▸ **ACTIVITY**
Filter the listing down to the lines containing the word "관리합니다".

▸ **EXTRACTED MATERIAL**
((

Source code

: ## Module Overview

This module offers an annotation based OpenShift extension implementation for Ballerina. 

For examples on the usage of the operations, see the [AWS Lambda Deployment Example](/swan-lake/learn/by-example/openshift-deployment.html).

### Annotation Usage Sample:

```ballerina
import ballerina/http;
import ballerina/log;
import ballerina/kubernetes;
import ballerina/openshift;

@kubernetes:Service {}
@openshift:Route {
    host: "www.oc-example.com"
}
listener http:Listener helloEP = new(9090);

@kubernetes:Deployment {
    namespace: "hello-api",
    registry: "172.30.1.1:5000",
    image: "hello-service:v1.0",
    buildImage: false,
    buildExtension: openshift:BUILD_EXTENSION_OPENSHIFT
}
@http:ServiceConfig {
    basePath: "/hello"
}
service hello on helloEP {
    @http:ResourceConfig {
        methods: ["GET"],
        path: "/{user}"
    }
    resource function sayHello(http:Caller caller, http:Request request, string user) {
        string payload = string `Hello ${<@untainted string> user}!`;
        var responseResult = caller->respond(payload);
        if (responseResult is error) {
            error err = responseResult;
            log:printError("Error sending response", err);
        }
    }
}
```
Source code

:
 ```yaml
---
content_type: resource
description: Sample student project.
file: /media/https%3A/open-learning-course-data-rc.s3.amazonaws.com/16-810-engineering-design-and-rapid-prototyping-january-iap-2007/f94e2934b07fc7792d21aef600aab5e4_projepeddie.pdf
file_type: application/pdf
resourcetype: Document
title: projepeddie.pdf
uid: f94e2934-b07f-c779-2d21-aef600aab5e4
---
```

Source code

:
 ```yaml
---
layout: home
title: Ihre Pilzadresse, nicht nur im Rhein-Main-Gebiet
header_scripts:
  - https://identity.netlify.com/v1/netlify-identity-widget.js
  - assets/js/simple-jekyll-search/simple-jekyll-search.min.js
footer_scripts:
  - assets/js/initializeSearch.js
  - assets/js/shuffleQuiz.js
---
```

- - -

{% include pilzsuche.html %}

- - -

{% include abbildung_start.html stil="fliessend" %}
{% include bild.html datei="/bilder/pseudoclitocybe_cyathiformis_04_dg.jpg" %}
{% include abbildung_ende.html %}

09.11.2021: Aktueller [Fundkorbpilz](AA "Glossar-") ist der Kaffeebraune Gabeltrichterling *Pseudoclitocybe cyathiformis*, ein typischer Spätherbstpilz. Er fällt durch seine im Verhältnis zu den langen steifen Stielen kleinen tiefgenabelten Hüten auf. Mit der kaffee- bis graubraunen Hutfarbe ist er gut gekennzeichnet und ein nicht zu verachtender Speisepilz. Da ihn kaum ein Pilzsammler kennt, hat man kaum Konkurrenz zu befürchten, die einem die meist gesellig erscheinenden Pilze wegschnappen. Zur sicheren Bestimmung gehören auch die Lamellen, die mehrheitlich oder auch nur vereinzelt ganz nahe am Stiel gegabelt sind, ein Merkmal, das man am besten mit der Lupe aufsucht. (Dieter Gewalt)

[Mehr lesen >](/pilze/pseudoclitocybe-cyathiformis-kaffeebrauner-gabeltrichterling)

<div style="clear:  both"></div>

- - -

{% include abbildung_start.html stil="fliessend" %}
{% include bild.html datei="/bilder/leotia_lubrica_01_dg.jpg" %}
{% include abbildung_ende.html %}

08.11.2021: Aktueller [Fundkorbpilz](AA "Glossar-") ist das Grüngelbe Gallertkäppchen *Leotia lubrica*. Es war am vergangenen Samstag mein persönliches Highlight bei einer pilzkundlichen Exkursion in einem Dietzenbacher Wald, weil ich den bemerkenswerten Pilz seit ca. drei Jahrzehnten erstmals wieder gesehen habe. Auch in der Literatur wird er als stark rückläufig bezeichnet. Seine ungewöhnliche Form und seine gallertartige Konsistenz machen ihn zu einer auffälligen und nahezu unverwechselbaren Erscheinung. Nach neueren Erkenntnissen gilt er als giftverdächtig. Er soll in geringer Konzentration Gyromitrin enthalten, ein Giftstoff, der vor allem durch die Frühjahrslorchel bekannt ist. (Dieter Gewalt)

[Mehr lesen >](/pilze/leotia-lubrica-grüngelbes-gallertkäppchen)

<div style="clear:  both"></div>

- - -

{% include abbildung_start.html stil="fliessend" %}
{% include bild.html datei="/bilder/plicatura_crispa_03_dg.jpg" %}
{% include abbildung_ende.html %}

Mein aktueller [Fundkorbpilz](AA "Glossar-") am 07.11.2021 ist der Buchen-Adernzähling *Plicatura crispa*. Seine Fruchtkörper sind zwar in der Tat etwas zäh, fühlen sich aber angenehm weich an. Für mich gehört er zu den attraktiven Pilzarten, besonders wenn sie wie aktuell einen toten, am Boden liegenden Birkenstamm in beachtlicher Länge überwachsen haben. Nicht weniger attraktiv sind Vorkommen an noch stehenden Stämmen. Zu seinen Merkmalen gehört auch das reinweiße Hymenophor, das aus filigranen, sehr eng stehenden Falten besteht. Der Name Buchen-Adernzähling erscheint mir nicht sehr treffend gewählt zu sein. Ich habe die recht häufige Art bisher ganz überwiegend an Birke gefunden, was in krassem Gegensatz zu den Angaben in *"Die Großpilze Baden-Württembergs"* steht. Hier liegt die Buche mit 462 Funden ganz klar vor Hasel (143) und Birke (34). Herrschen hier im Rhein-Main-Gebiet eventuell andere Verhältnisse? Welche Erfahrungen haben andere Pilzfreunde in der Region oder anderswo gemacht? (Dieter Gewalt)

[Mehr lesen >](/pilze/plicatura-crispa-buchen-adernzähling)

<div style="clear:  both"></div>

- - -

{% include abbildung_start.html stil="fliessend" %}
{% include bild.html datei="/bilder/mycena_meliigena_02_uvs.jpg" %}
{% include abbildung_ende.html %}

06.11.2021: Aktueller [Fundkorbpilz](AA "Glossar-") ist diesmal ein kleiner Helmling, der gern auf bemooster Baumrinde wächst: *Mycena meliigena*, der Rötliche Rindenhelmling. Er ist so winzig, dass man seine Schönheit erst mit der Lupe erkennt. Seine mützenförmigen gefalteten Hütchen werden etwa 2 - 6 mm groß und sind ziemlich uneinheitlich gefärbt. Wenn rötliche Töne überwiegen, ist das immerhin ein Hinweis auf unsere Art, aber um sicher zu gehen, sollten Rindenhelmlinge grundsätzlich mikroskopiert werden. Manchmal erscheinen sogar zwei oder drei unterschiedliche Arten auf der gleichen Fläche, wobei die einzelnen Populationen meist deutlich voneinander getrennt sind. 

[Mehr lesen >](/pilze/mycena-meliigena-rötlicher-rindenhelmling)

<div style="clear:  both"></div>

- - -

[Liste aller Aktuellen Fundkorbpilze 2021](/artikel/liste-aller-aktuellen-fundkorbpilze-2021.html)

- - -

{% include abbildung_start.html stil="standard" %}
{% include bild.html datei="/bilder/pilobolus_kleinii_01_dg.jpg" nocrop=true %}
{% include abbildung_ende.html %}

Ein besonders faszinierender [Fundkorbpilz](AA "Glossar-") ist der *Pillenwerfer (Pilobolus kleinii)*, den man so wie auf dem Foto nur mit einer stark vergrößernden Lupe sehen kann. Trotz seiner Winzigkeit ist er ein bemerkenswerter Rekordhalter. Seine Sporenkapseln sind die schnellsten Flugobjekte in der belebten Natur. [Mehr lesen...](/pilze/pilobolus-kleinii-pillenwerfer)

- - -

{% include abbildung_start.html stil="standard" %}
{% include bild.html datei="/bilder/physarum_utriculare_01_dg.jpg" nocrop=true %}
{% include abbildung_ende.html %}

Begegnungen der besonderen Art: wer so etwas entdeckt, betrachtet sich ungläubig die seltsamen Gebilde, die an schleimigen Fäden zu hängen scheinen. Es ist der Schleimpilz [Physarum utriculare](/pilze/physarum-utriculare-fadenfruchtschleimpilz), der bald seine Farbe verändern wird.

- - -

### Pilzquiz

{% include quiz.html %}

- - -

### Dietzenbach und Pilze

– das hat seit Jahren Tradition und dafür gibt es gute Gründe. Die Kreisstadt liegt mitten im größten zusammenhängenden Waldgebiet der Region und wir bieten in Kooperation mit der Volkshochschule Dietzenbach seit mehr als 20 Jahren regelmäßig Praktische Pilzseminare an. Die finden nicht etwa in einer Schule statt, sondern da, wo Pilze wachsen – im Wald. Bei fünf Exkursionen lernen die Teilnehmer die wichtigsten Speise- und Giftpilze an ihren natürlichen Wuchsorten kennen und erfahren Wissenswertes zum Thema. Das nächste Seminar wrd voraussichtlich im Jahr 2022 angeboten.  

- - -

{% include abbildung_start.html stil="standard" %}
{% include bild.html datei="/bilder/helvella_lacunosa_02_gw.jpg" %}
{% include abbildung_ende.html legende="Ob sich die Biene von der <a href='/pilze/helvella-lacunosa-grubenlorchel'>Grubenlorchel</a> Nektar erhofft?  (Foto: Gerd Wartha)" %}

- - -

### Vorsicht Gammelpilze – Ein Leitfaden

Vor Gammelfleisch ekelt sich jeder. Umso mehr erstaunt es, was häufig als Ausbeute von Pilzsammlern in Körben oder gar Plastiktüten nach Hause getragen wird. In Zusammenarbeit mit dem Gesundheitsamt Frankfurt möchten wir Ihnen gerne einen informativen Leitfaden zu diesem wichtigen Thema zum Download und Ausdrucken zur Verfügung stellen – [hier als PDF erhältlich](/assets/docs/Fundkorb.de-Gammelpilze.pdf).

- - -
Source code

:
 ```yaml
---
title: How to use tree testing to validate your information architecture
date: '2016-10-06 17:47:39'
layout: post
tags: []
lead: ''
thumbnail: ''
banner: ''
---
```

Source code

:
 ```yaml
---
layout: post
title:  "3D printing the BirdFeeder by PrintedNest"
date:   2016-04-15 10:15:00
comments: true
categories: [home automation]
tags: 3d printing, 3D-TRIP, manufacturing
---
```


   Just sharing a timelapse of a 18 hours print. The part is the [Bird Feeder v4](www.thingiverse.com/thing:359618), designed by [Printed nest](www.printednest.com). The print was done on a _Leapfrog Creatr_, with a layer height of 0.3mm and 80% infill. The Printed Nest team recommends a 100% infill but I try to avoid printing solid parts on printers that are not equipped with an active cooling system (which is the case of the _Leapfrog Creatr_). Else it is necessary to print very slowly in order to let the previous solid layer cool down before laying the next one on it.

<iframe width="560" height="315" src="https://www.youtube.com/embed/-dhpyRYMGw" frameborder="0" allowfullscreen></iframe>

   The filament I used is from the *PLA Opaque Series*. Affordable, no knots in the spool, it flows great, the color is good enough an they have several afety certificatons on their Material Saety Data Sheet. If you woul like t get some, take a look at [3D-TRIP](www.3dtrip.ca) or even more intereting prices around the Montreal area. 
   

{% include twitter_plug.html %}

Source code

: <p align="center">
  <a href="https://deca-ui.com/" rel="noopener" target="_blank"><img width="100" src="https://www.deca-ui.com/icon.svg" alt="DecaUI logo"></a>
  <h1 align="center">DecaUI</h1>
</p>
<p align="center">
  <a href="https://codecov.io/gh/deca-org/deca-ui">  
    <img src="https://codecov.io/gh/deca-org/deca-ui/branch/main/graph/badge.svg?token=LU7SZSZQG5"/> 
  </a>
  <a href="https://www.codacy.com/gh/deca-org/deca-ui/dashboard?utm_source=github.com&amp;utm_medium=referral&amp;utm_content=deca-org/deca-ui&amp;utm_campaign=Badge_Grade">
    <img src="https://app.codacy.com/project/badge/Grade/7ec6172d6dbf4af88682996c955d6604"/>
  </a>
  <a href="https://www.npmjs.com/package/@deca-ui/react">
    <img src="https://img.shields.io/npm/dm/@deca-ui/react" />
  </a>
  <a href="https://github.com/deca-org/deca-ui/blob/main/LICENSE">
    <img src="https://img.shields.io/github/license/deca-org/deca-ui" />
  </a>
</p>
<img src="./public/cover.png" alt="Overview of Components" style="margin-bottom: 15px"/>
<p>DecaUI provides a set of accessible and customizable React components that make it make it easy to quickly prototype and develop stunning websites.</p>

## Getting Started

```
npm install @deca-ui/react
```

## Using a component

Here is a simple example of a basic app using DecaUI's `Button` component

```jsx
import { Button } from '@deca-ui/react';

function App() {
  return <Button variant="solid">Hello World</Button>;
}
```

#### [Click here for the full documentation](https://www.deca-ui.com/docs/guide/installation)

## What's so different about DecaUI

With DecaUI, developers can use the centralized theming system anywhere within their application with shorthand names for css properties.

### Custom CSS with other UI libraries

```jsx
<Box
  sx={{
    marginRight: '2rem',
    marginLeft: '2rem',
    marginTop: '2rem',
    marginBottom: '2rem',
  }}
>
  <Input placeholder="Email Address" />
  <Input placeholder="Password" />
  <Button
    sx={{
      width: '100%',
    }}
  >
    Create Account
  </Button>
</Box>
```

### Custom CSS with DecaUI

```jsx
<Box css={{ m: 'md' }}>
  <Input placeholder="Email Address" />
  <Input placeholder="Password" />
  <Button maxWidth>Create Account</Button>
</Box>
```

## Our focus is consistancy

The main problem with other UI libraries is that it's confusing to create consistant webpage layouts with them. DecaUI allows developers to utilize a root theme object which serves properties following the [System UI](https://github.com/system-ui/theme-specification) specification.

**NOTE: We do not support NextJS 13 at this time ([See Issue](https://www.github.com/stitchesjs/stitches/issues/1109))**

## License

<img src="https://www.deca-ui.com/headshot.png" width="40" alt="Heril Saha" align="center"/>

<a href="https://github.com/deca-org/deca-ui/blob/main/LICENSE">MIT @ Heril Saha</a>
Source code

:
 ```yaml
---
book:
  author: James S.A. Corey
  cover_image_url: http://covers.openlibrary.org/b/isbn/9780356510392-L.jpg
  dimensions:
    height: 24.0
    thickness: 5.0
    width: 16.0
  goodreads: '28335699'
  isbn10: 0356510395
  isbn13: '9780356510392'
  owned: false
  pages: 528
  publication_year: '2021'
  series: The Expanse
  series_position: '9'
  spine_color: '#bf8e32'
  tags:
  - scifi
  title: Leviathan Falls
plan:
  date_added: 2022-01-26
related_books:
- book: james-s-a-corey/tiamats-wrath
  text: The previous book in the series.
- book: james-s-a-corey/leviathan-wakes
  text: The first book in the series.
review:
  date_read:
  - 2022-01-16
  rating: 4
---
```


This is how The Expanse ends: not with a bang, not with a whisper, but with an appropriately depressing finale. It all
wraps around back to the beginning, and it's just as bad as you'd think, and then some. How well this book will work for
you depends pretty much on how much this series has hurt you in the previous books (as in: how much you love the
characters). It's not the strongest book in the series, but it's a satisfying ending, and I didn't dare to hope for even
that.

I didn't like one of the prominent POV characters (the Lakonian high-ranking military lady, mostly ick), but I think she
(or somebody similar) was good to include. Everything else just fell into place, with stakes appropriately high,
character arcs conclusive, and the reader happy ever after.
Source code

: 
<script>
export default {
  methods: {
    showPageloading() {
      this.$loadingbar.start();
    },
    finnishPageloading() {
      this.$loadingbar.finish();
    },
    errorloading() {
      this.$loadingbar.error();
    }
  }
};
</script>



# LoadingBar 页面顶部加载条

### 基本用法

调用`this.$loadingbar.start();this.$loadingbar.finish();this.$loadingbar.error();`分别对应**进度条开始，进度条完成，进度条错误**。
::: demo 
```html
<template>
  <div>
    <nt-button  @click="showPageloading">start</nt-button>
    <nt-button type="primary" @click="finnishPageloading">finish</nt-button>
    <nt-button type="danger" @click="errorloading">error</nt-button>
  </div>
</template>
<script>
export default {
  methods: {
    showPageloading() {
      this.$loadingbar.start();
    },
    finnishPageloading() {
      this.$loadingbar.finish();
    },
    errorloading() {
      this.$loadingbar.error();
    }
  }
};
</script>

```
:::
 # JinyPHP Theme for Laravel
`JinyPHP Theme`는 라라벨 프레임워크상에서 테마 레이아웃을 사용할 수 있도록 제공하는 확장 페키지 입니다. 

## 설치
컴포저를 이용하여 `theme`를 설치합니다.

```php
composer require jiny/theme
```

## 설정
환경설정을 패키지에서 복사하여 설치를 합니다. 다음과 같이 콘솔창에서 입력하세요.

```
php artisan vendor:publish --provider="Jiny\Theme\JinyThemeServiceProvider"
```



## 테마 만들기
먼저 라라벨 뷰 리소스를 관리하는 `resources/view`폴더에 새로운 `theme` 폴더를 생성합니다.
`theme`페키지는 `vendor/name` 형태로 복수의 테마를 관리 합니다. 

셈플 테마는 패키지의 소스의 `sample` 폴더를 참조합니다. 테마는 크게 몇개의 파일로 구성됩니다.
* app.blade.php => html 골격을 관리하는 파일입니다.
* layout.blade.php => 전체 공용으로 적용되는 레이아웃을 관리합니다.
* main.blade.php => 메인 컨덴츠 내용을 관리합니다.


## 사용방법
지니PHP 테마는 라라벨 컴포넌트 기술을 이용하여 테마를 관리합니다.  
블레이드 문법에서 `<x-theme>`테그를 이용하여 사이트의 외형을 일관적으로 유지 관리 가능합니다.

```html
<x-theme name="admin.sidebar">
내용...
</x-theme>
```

))

▸ **TASK RESPONSE**
* layout.blade.php => 전체 공용으로 적용되는 레이아웃을 관리합니다.
* main.blade.php => 메인 컨덴츠 내용을 관리합니다.
지니PHP 테마는 라라벨 컴포넌트 기술을 이용하여 테마를 관리합니다.  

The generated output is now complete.